TASK BRIEF →
If a line below contains the string "size", return that line.

(Dataset records)
• • • • •
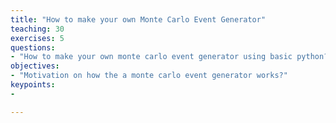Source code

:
 ```yaml
---
title: "How to make your own Monte Carlo Event Generator"
teaching: 30
exercises: 5
questions:
- "How to make your own monte carlo event generator using basic python?"
objectives:
- "Motivation on how the a monte carlo event generator works?"
keypoints:
-

---
```


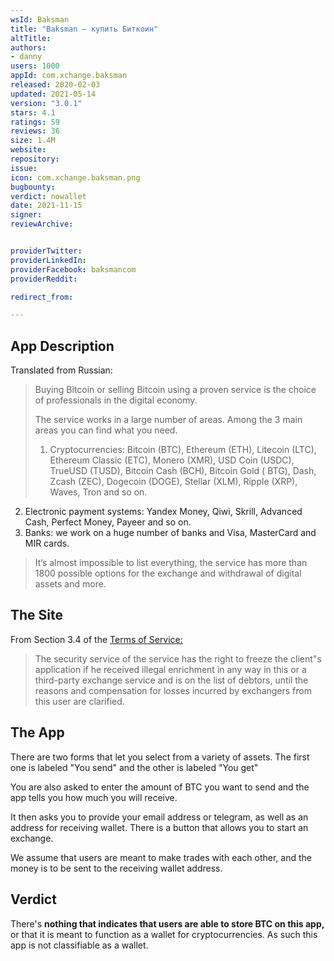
 ```yaml
---
wsId: Baksman
title: "Baksman – купить Биткоин"
altTitle: 
authors:
- danny
users: 1000
appId: com.xchange.baksman
released: 2020-02-03
updated: 2021-05-14
version: "3.0.1"
stars: 4.1
ratings: 59
reviews: 36
size: 1.4M
website: 
repository: 
issue: 
icon: com.xchange.baksman.png
bugbounty: 
verdict: nowallet
date: 2021-11-15
signer: 
reviewArchive:


providerTwitter: 
providerLinkedIn: 
providerFacebook: baksmancom
providerReddit: 

redirect_from:

---
```



## App Description

Translated from Russian:

> Buying Bitcoin or selling Bitcoin using a proven service is the choice of professionals in the digital economy.
>
> The service works in a large number of areas. Among the 3 main areas you can find what you need.
>
> 1. Cryptocurrencies: Bitcoin (BTC), Ethereum (ETH), Litecoin (LTC), Ethereum Classic (ETC), Monero (XMR), USD Coin (USDC), TrueUSD (TUSD), Bitcoin Cash (BCH), Bitcoin Gold ( BTG), Dash, Zcash (ZEC), Dogecoin (DOGE), Stellar (XLM), Ripple (XRP), Waves, Tron and so on. <br />
2. Electronic payment systems: Yandex Money, Qiwi, Skrill, Advanced Cash, Perfect Money, Payeer and so on. <br />
3. Banks: we work on a huge number of banks and Visa, MasterCard and MIR cards. <br />
>
> It’s almost impossible to list everything, the service has more than 1800 possible options for the exchange and withdrawal of digital assets and more.


## The Site

From Section 3.4 of the [Terms of Service:](https://baksman.org/en/rules/#s3)

> The security service of the service has the right to freeze the client"s application if he received illegal enrichment in any way in this or a third-party exchange service and is on the list of debtors, until the reasons and compensation for losses incurred by exchangers from this user are clarified.

## The App

There are two forms that let you select from a variety of assets. The first one is labeled "You send" and the other is labeled "You get"

You are also asked to enter the amount of BTC you want to send and the app tells you how much you will receive.

It then asks you to provide your email address or telegram, as well as an address for receiving wallet. There is a button that allows you to start an exchange.

We assume that users are meant to make trades with each other, and the money is to be sent to the receiving wallet address.

## Verdict

There's **nothing that indicates that users are able to store BTC on this app,** or that it is meant to function as a wallet for cryptocurrencies. As such this app is not classifiable as a wallet.
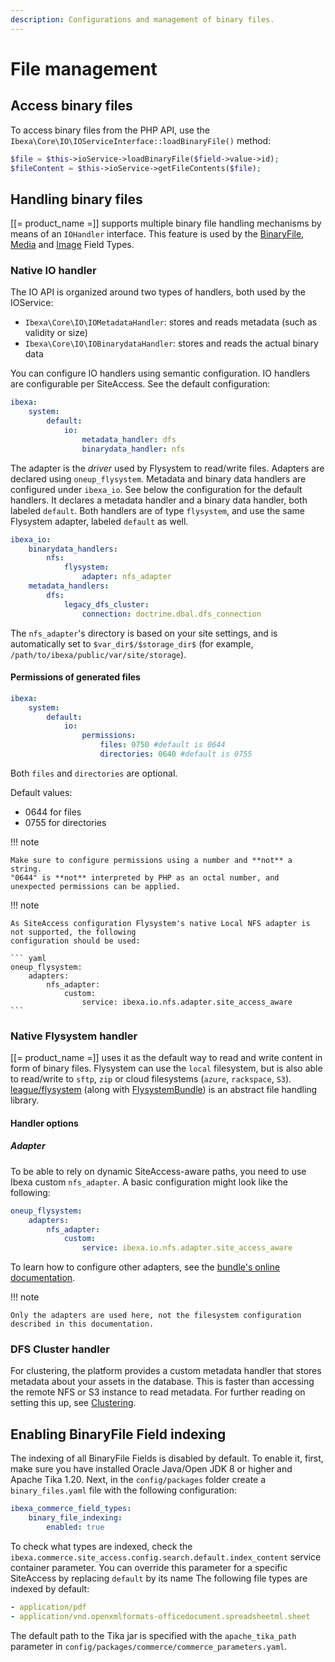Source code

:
 ```yaml
---
description: Configurations and management of binary files.
---
```


# File management

## Access binary files

To access binary files from the PHP API, use the `Ibexa\Core\IO\IOServiceInterface::loadBinaryFile()` method:

```php
$file = $this->ioService->loadBinaryFile($field->value->id);
$fileContent = $this->ioService->getFileContents($file);
```

## Handling binary files

[[= product_name =]] supports multiple binary file handling mechanisms by means of an `IOHandler` interface. This feature is used by the [BinaryFile](../../api/field_types_reference/binaryfilefield.md), [Media](../../api/field_types_reference/mediafield.md) and [Image](../../api/field_types_reference/imagefield.md) Field Types.

### Native IO handler

The IO API is organized around two types of handlers, both used by the IOService:

- `Ibexa\Core\IO\IOMetadataHandler`: stores and reads metadata (such as validity or size)
- `Ibexa\Core\IO\IOBinarydataHandler`: stores and reads the actual binary data

You can configure IO handlers using semantic configuration. IO handlers are configurable per SiteAccess.
See the default configuration:

``` yaml
ibexa:
    system:
        default:
            io:
                metadata_handler: dfs
                binarydata_handler: nfs
```

The adapter is the *driver* used by Flysystem to read/write files. Adapters are declared using `oneup_flysystem`. 
Metadata and binary data handlers are configured under `ibexa_io`. See below the configuration for the default handlers. It declares a metadata handler and a binary data handler, both labeled `default`. Both handlers are of type `flysystem`, and use the same Flysystem adapter, labeled `default` as well.

``` yaml
ibexa_io:
    binarydata_handlers:
        nfs:
            flysystem:
                adapter: nfs_adapter
    metadata_handlers:
        dfs:
            legacy_dfs_cluster:
                connection: doctrine.dbal.dfs_connection
```

The `nfs_adapter`'s directory is based on your site settings, and is automatically set to `$var_dir$/$storage_dir$` (for example, `/path/to/ibexa/public/var/site/storage`).

#### Permissions of generated files

``` yaml
ibexa:
    system:
        default:
            io:
                permissions:
                    files: 0750 #default is 0644
                    directories: 0640 #default is 0755
```

Both `files` and `directories` are optional.

Default values:

- 0644 for files
- 0755 for directories

!!! note

    Make sure to configure permissions using a number and **not** a string.
    "0644" is **not** interpreted by PHP as an octal number, and unexpected permissions can be applied.

!!! note

    As SiteAccess configuration Flysystem's native Local NFS adapter is not supported, the following
    configuration should be used:

    ``` yaml
    oneup_flysystem:
        adapters:
            nfs_adapter:
                custom:
                    service: ibexa.io.nfs.adapter.site_access_aware
    ```


### Native Flysystem handler

[[= product_name =]] uses it as the default way to read and write content in form of binary files. Flysystem can use the `local` filesystem, but is also able to read/write to `sftp`, `zip` or cloud filesystems (`azure`, `rackspace`, `S3`).
[league/flysystem](http://flysystem.thephpleague.com/) (along with [FlysystemBundle](https://github.com/1up-lab/OneupFlysystemBundle/)) is an abstract file handling library.

#### Handler options

##### Adapter

To be able to rely on dynamic SiteAccess-aware paths, you need to use Ibexa custom `nfs_adapter`. A basic configuration might look like the following:

``` yaml
oneup_flysystem:
    adapters:
        nfs_adapter:
            custom:
                service: ibexa.io.nfs.adapter.site_access_aware
```

To learn how to configure other adapters, see the [bundle's online documentation](https://github.com/1up-lab/OneupFlysystemBundle/blob/main/doc/index.md#step3-configure-your-filesystems). 

!!! note

    Only the adapters are used here, not the filesystem configuration described in this documentation.

### DFS Cluster handler

For clustering, the platform provides a custom metadata handler that stores metadata about your assets in the database.
This is faster than accessing the remote NFS or S3 instance to read metadata. For further reading on setting this up, see [Clustering](../clustering.md).

## Enabling BinaryFile Field indexing

The indexing of all BinaryFile Fields is disabled by default.
To enable it, first, make sure you have installed Oracle Java/Open JDK 8 or higher and Apache Tika 1.20.
Next, in the `config/packages` folder create a `binary_files.yaml` file with the following configuration:

``` yaml
ibexa_commerce_field_types:
    binary_file_indexing:
        enabled: true
```

To check what types are indexed, check the `ibexa.commerce.site_access.config.search.default.index_content` service container parameter. You can override this parameter for a specific SiteAccess by replacing `default` by its name
The following file types are indexed by default:

``` yaml
- application/pdf
- application/vnd.openxmlformats-officedocument.spreadsheetml.sheet
```

The default path to the Tika jar is specified with the `apache_tika_path` parameter in `config/packages/commerce/commerce_parameters.yaml`.
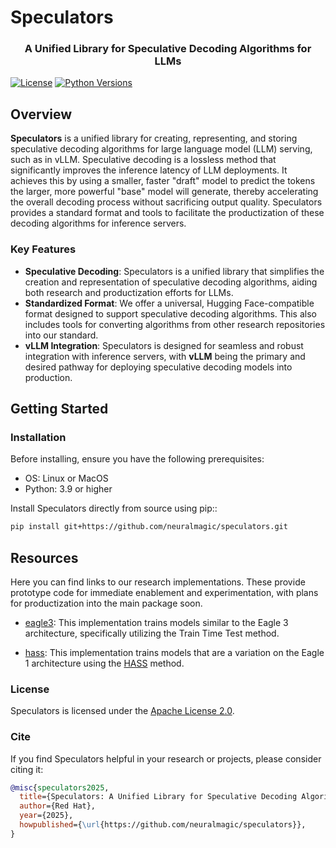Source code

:# Speculators

<h3 align="center">
A Unified Library for Speculative Decoding Algorithms for LLMs
</h3>

[![License](https://img.shields.io/github/license/neuralmagic/speculators.svg)](https://github.com/neuralmagic/speculators/blob/main/LICENSE) [![Python Versions](https://img.shields.io/badge/Python-3.9--3.13-orange)](https://pypi.python.org/pypi/speculators)

## Overview

**Speculators** is a unified library for creating, representing, and storing speculative decoding algorithms for large language model (LLM) serving, such as in vLLM. Speculative decoding is a lossless method that significantly improves the inference latency of LLM deployments. It achieves this by using a smaller, faster "draft" model to predict the tokens the larger, more powerful "base" model will generate, thereby accelerating the overall decoding process without sacrificing output quality. Speculators provides a standard format and tools to facilitate the productization of these decoding algorithms for inference servers.

### Key Features

- **Speculative Decoding**: Speculators is a unified library that simplifies the creation and representation of speculative decoding algorithms, aiding both research and productization efforts for LLMs.
- **Standardized Format**: We offer a universal, Hugging Face-compatible format designed to support speculative decoding algorithms. This also includes tools for converting algorithms from other research repositories into our standard.
- **vLLM Integration**: Speculators is designed for seamless and robust integration with inference servers, with **vLLM** being the primary and desired pathway for deploying speculative decoding models into production.

## Getting Started

### Installation

Before installing, ensure you have the following prerequisites:

- OS: Linux or MacOS
- Python: 3.9 or higher

Install Speculators directly from source using pip::

```bash
pip install git+https://github.com/neuralmagic/speculators.git
```

## Resources

Here you can find links to our research implementations. These provide prototype code for immediate enablement and experimentation, with plans for productization into the main package soon.

- [eagle3](https://github.com/neuralmagic/speculators/tree/main/research/eagle3): This implementation trains models similar to the Eagle 3 architecture, specifically utilizing the Train Time Test method.

- [hass](https://github.com/neuralmagic/speculators/tree/main/research/hass): This implementation trains models that are a variation on the Eagle 1 architecture using the [HASS](https://github.com/HArmonizedSS/HASS) method.

### License

Speculators is licensed under the [Apache License 2.0](https://github.com/neuralmagic/speculators/blob/main/LICENSE).

### Cite

If you find Speculators helpful in your research or projects, please consider citing it:

```bibtex
@misc{speculators2025,
  title={Speculators: A Unified Library for Speculative Decoding Algorithms in LLM Serving},
  author={Red Hat},
  year={2025},
  howpublished={\url{https://github.com/neuralmagic/speculators}},
}
```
• • • • •
EXPECTED ANSWER →
size: 1.4M
- `Ibexa\Core\IO\IOMetadataHandler`: stores and reads metadata (such as validity or size)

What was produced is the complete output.